Sutton 58 Assocs. LLC v. Pilevsky

Decision Date24 November 2020
Docket NumberNo. 80,80
Citation140 N.Y.S.3d 897,36 N.Y.3d 297,164 N.E.3d 984
Parties SUTTON 58 ASSOCIATES LLC, Appellant, v. Philip PILEVSKY, et al., Respondents.
CourtNew York Court of Appeals Court of Appeals
OPINION OF THE COURT

STEIN, J.

On this appeal, we are asked to determine whether federal bankruptcy law preempts plaintiff's state law claims asserted against non-debtor third parties for tortious interference with a contract. Giving due consideration to the presumption against preemption, we hold that plaintiff's state law claims are not preempted under the circumstances presented here.

I.

Plaintiff Sutton 58 Associates, LLC loaned $147,250,000 to nonparties BH Sutton Mezz LLC (mezz borrower) and Sutton 58 Owner LLC (Mortgage Borrower) (collectively, the borrowers) in order to finance the development and construction of an apartment complex on a Manhattan property owned by Mortgage Borrower. Mezz borrower owned 100% of the membership interest in Mortgage Borrower. The loan contracts consisted of a mezzanine loan agreement between plaintiff and mezz borrower, as well as acquisition and building loan agreements between plaintiff and Mortgage Borrower. These agreements forbade the borrowers from incurring any debt other than short-term trade debt, from acquiring any unrelated assets and from engaging in other business, and compelled them to remain "Special Purpose Bankruptcy Remote" entities. 1 The agreements also prohibited the sale or transfer of any direct or indirect interest in either the property or the borrowers without plaintiff's consent. It is undisputed that these provisions were intended to ensure that, if the borrowers filed for bankruptcy, they would be single-asset real estate entities and the bankruptcy process would, at the very least, be expedited. 2

Plaintiff and mezz borrower also entered into a pledge and security agreement, in which mezz borrower pledged its 100% membership interest in Mortgage Borrower as collateral for the mezzanine loan.

This agreement gave plaintiff the right to foreclose upon and sell that membership interest—and, by extension, the development site—in the event of a default.

When the loans matured in January 2016, the borrowers defaulted.
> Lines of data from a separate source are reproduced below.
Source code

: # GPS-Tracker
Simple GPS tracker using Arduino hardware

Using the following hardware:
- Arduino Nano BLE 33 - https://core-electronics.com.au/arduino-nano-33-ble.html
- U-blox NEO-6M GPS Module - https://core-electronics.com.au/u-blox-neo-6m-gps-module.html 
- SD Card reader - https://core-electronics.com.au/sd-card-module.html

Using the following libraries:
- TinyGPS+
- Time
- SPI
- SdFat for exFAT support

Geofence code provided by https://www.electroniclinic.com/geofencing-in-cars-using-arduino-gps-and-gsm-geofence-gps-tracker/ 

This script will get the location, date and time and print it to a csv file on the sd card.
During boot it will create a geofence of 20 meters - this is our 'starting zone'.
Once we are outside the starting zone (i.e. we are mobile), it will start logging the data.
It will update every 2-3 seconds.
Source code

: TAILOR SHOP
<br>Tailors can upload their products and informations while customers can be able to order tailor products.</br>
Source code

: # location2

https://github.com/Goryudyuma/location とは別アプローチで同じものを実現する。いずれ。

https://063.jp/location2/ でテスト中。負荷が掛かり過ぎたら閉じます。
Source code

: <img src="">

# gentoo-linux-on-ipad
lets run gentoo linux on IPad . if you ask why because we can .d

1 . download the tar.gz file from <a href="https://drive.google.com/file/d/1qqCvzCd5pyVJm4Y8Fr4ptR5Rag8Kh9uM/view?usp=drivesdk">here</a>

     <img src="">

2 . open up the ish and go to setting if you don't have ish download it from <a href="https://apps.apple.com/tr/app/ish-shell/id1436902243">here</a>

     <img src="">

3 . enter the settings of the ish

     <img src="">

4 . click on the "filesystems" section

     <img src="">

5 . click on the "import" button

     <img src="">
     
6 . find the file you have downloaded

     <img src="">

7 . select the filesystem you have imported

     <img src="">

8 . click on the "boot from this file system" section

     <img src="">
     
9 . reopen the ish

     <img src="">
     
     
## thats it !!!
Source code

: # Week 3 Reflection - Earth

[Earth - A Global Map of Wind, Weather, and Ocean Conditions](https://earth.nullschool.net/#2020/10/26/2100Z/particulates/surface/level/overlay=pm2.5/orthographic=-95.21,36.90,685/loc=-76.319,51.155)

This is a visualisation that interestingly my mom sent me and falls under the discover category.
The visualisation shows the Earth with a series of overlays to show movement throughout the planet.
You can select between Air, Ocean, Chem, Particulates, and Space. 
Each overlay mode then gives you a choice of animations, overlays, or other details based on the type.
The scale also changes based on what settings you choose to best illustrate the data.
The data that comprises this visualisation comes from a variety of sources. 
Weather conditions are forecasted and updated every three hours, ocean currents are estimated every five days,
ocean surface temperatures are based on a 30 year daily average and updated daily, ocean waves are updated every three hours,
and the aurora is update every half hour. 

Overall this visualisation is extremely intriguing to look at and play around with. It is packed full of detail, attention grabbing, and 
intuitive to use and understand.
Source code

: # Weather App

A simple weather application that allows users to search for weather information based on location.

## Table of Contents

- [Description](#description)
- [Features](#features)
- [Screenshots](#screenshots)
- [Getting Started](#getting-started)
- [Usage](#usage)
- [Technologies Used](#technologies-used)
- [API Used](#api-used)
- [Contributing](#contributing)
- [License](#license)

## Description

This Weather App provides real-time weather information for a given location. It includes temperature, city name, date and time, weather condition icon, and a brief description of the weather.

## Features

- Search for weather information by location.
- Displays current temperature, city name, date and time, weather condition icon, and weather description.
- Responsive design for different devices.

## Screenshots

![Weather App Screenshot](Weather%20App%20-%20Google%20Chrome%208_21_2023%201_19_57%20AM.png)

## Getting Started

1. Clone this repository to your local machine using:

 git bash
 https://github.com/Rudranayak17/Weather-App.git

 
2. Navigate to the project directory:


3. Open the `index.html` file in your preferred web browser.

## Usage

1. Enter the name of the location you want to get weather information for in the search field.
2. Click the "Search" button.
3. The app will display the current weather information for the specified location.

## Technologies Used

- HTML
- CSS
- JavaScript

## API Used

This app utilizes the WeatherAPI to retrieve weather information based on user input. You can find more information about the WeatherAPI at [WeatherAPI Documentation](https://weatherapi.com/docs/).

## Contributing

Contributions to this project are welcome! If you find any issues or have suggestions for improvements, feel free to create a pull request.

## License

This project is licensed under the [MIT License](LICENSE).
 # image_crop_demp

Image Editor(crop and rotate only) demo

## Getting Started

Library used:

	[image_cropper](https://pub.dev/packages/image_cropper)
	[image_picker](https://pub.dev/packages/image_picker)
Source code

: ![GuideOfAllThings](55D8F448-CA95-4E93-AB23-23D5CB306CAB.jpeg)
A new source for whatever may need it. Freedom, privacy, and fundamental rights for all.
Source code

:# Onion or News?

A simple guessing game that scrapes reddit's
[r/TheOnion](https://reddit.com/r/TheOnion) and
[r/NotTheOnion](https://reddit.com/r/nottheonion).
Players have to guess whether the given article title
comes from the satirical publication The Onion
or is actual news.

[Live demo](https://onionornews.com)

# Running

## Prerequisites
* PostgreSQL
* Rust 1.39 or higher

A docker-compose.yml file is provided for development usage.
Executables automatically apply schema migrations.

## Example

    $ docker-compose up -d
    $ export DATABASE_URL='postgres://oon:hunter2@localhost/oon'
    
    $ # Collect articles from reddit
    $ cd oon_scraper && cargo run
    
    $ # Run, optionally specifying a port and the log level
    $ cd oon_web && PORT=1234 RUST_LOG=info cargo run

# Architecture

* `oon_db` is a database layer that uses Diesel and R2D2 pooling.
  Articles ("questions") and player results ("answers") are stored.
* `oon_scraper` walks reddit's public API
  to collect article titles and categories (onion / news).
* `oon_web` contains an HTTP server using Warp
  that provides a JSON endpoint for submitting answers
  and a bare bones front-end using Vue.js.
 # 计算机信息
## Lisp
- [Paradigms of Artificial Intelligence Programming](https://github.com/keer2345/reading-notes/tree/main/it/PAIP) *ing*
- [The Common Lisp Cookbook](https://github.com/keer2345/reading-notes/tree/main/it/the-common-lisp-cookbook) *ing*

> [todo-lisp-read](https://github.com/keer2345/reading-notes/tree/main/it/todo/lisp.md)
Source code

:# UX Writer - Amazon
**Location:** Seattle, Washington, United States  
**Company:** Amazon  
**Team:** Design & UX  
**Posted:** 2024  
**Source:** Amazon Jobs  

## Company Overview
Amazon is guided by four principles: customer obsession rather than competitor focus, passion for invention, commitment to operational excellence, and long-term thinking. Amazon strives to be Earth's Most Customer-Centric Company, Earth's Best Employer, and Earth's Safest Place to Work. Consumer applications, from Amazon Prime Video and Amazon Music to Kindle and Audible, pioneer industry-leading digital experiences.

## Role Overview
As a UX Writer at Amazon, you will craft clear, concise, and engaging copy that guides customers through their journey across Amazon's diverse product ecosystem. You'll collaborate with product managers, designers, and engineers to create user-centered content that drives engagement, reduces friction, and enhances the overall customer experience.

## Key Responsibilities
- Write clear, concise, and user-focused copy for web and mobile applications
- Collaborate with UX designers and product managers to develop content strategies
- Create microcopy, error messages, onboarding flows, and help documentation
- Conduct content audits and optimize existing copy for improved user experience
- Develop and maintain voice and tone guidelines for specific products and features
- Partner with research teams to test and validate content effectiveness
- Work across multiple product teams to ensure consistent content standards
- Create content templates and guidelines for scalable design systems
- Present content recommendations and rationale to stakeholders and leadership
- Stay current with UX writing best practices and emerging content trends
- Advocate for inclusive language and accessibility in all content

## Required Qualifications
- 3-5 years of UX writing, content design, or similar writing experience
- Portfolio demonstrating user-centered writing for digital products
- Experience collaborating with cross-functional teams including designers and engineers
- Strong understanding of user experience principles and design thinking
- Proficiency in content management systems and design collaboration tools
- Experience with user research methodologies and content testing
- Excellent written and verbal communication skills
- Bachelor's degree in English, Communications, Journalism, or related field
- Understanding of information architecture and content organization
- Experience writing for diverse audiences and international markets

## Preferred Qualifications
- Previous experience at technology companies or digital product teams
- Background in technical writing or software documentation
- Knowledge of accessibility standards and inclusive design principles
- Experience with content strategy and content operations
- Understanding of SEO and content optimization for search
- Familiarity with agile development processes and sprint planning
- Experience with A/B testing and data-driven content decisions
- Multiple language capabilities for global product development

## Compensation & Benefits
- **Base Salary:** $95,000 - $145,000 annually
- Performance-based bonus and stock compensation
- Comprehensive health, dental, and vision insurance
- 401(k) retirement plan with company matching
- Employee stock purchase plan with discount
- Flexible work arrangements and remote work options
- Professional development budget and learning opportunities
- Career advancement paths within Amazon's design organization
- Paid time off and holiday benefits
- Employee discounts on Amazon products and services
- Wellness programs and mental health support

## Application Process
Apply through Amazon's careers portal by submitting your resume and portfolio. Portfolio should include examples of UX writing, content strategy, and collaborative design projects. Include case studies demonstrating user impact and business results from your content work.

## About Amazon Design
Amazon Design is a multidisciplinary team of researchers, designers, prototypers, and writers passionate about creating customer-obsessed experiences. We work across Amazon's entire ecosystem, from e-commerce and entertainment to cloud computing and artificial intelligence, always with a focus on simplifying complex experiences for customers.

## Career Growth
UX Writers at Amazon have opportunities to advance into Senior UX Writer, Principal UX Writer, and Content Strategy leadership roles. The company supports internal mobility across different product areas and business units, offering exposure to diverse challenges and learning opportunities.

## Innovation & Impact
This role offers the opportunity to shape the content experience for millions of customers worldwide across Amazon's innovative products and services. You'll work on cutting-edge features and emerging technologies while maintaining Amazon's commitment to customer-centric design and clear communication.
Plaintiff issued notices of default and sought to conduct a UCC foreclosure sale of mezz borrower's membership interest in Mortgage Borrower pursuant to the pledge and security agreement. Shortly before the scheduled sale, the borrowers unsuccessfully moved in Supreme Court for a preliminary injunction to block the sale. A few days after Supreme Court ordered that the sale proceed at the end of February 2016, mezz borrower filed a voluntary petition for chapter 11 bankruptcy in federal court.

Plaintiff initially moved to dismiss mezz borrower's bankruptcy petition on the ground that it was filed in bad faith or, alternatively, sought to lift the automatic stay imposed under bankruptcy law in order to permit plaintiff to pursue the sale. 3 Thereafter, in April 2016, Mortgage Borrower separately filed a voluntary petition for chapter 11 bankruptcy in federal court. After the Bankruptcy Court commented that plaintiff's motion to dismiss mezz borrower's bankruptcy petition was "premature," plaintiff withdrew that motion without prejudice. Plaintiff did not seek to renew the motion during the bankruptcy proceedings or otherwise move to dismiss Mortgage Borrower's bankruptcy petition.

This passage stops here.